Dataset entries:
--- START ---
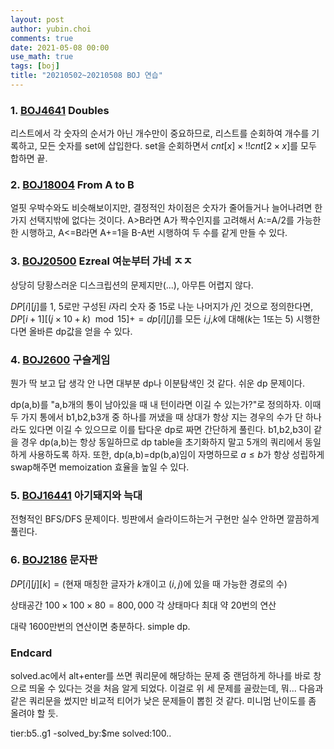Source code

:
 ```yaml
---
layout: post
author: yubin.choi
comments: true
date: 2021-05-08 00:00
use_math: true
tags: [boj]
title: "20210502~20210508 BOJ 연습"
---
```


### 1. [BOJ4641](https://www.acmicpc.net/problem/4641) Doubles

리스트에서 각 숫자의 순서가 아닌 개수만이 중요하므로, 리스트를 순회하여 개수를 기록하고, 모든 숫자를 set에 삽입한다. set을 순회하면서 $cnt[x]\times !!cnt[2\times x]$를 모두 합하면 끝.

### 2. [BOJ18004](https://www.acmicpc.net/problem/18004) From A to B

얼핏 우박수와도 비슷해보이지만, 결정적인 차이점은 숫자가 줄어들거나 늘어나려면 한 가지 선택지밖에 없다는 것이다. A>B라면 A가 짝수인지를 고려해서 A:=A/2를 가능한 한 시행하고, A<=B라면 A+=1을 B-A번 시행하여 두 수를 같게 만들 수 있다.

### 3. [BOJ20500](https://www.acmicpc.net/problem/20500) Ezreal 여눈부터 가네 ㅈㅈ

상당히 당황스러운 디스크립션의 문제지만(...), 아무튼 어렵지 않다.

$DP[i][j]$를 1, 5로만 구성된 $i$자리 숫자 중 15로 나눈 나머지가 $j$인 것으로 정의한다면, $DP[i+1][(j\times10+k) \mod 15]+=dp[i][j]$를 모든 $i$,$j$,$k$에 대해($k$는 1또는 5) 시행한다면 올바른 dp값을 얻을 수 있다.

### 4. [BOJ2600](https://www.acmicpc.net/problem/2600) 구슬게임

뭔가 딱 보고 답 생각 안 나면 대부분 dp나 이분탐색인 것 같다. 쉬운 dp 문제이다.

dp(a,b)를 "a,b개의 통이 남아있을 때 내 턴이라면 이길 수 있는가?"로 정의하자. 이때 두 가지 통에서 b1,b2,b3개 중 하나를 꺼냈을 때 상대가 항상 지는 경우의 수가 단 하나라도 있다면 이길 수 있으므로 이를 탑다운 dp로 짜면 간단하게 풀린다. b1,b2,b3이 같을 경우 dp(a,b)는 항상 동일하므로 dp table을 초기화하지 말고 5개의 쿼리에서 동일하게 사용하도록 하자. 또한, dp(a,b)=dp(b,a)임이 자명하므로 $a\le b$가 항상 성립하게 swap해주면 memoization 효율을 높일 수 있다.

### 5. [BOJ16441](https://www.acmicpc.net/problem/16441) 아기돼지와 늑대

전형적인 BFS/DFS 문제이다. 빙판에서 슬라이드하는거 구현만 실수 안하면 깔끔하게 풀린다.

### 6. [BOJ2186](https://www.acmicpc.net/problem/2186) 문자판

$DP[i][j][k]=(\text{현재 매칭한 글자가 }k\text{개이고 }(i,j)\text{에 있을 때 가능한 경로의 수})$

상태공간 $100\times100\times80=800,000$ 각 상태마다 최대 약 20번의 연산

대략 1600만번의 연산이면 충분하다. simple dp.



### Endcard

solved.ac에서 alt+enter를 쓰면 쿼리문에 해당하는 문제 중 랜덤하게 하나를 바로 창으로 띄울 수 있다는 것을 처음 알게 되었다. 이걸로 위 세 문제를 골랐는데, 뭐... 다음과 같은 쿼리문을 썼지만 비교적 티어가 낮은 문제들이 뽑힌 것 같다. 미니멈 난이도를 좀 올려야 할 듯.

tier:b5..g1 -solved_by:$me solved:100..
--- END ---
> _Exercise directions_: All of the data above should be printed again exactly, though none of the pictures belong in the copy.

> _Task answer_:
Source code

:
 ```yaml
---
layout: post
author: yubin.choi
comments: true
date: 2021-05-08 00:00
use_math: true
tags: [boj]
title: "20210502~20210508 BOJ 연습"
---
```


### 1. [BOJ4641](https://www.acmicpc.net/problem/4641) Doubles

리스트에서 각 숫자의 순서가 아닌 개수만이 중요하므로, 리스트를 순회하여 개수를 기록하고, 모든 숫자를 set에 삽입한다. set을 순회하면서 $cnt[x]\times !!cnt[2\times x]$를 모두 합하면 끝.

### 2. [BOJ18004](https://www.acmicpc.net/problem/18004) From A to B

얼핏 우박수와도 비슷해보이지만, 결정적인 차이점은 숫자가 줄어들거나 늘어나려면 한 가지 선택지밖에 없다는 것이다. A>B라면 A가 짝수인지를 고려해서 A:=A/2를 가능한 한 시행하고, A<=B라면 A+=1을 B-A번 시행하여 두 수를 같게 만들 수 있다.

### 3. [BOJ20500](https://www.acmicpc.net/problem/20500) Ezreal 여눈부터 가네 ㅈㅈ

상당히 당황스러운 디스크립션의 문제지만(...), 아무튼 어렵지 않다.

$DP[i][j]$를 1, 5로만 구성된 $i$자리 숫자 중 15로 나눈 나머지가 $j$인 것으로 정의한다면, $DP[i+1][(j\times10+k) \mod 15]+=dp[i][j]$를 모든 $i$,$j$,$k$에 대해($k$는 1또는 5) 시행한다면 올바른 dp값을 얻을 수 있다.

### 4. [BOJ2600](https://www.acmicpc.net/problem/2600) 구슬게임

뭔가 딱 보고 답 생각 안 나면 대부분 dp나 이분탐색인 것 같다. 쉬운 dp 문제이다.

dp(a,b)를 "a,b개의 통이 남아있을 때 내 턴이라면 이길 수 있는가?"로 정의하자. 이때 두 가지 통에서 b1,b2,b3개 중 하나를 꺼냈을 때 상대가 항상 지는 경우의 수가 단 하나라도 있다면 이길 수 있으므로 이를 탑다운 dp로 짜면 간단하게 풀린다. b1,b2,b3이 같을 경우 dp(a,b)는 항상 동일하므로 dp table을 초기화하지 말고 5개의 쿼리에서 동일하게 사용하도록 하자. 또한, dp(a,b)=dp(b,a)임이 자명하므로 $a\le b$가 항상 성립하게 swap해주면 memoization 효율을 높일 수 있다.

### 5. [BOJ16441](https://www.acmicpc.net/problem/16441) 아기돼지와 늑대

전형적인 BFS/DFS 문제이다. 빙판에서 슬라이드하는거 구현만 실수 안하면 깔끔하게 풀린다.

### 6. [BOJ2186](https://www.acmicpc.net/problem/2186) 문자판

$DP[i][j][k]=(\text{현재 매칭한 글자가 }k\text{개이고 }(i,j)\text{에 있을 때 가능한 경로의 수})$

상태공간 $100\times100\times80=800,000$ 각 상태마다 최대 약 20번의 연산

대략 1600만번의 연산이면 충분하다. simple dp.



### Endcard

solved.ac에서 alt+enter를 쓰면 쿼리문에 해당하는 문제 중 랜덤하게 하나를 바로 창으로 띄울 수 있다는 것을 처음 알게 되었다. 이걸로 위 세 문제를 골랐는데, 뭐... 다음과 같은 쿼리문을 썼지만 비교적 티어가 낮은 문제들이 뽑힌 것 같다. 미니멈 난이도를 좀 올려야 할 듯.

tier:b5..g1 -solved_by:$me solved:100..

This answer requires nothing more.